## YOUR GOAL
Exact retyping of the data: please keep every word and drop each picture.

## Rendered images with source text
□ □ □
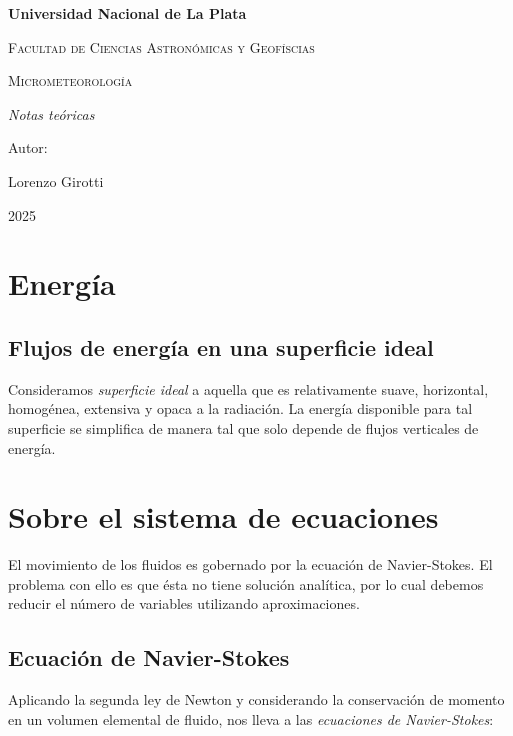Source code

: \documentclass[openany]{book}
\begin{document}
\begin{titlepage}
    \centering
    {\bfseries\LARGE Universidad Nacional de La Plata \par}\vspace{1cm}
    {\scshape\Large Facultad de Ciencias Astronómicas y Geofíscias \par}\vspace{3cm}
    {\scshape\Huge Micrometeorología \par}\vspace{3cm}
    {\itshape\Large Notas teóricas \par}
    \vfill
    {\Large Autor: \par}
    {\Large Lorenzo Girotti \par}
    \vfill
    {\Large 2025 \par}
\end{titlepage}

\sffamily


\chapter{Energía}

\section{Flujos de energía en una superficie ideal}

Consideramos \emph{superficie ideal} a aquella que es relativamente 
suave, horizontal, homogénea, extensiva y opaca a la radiación. 
La energía disponible para tal superficie se simplifica de manera 
tal que solo depende de flujos verticales de energía.

\chapter{Sobre el sistema de ecuaciones}

\par El movimiento de los fluidos es gobernado por la ecuación de 
Navier-Stokes. El problema con ello es que ésta no tiene solución
analítica, por lo cual debemos reducir el número de variables utilizando
aproximaciones.

\section{Ecuación de Navier-Stokes}
Aplicando la segunda ley de Newton y considerando la 
conservación de momento en un volumen elemental de fluido, 
nos lleva a las \emph{ecuaciones de Navier-Stokes}:
\end{document}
□ □ □
## ANSWER BOX
Source code

: \documentclass[openany]{book}
\begin{document}
\begin{titlepage}
    \centering
    {\bfseries\LARGE Universidad Nacional de La Plata \par}\vspace{1cm}
    {\scshape\Large Facultad de Ciencias Astronómicas y Geofíscias \par}\vspace{3cm}
    {\scshape\Huge Micrometeorología \par}\vspace{3cm}
    {\itshape\Large Notas teóricas \par}
    \vfill
    {\Large Autor: \par}
    {\Large Lorenzo Girotti \par}
    \vfill
    {\Large 2025 \par}
\end{titlepage}

\sffamily


\chapter{Energía}

\section{Flujos de energía en una superficie ideal}

Consideramos \emph{superficie ideal} a aquella que es relativamente 
suave, horizontal, homogénea, extensiva y opaca a la radiación. 
La energía disponible para tal superficie se simplifica de manera 
tal que solo depende de flujos verticales de energía.

\chapter{Sobre el sistema de ecuaciones}

\par El movimiento de los fluidos es gobernado por la ecuación de 
Navier-Stokes. El problema con ello es que ésta no tiene solución
analítica, por lo cual debemos reducir el número de variables utilizando
aproximaciones.

\section{Ecuación de Navier-Stokes}
Aplicando la segunda ley de Newton y considerando la 
conservación de momento en un volumen elemental de fluido, 
nos lleva a las \emph{ecuaciones de Navier-Stokes}:
\end{document}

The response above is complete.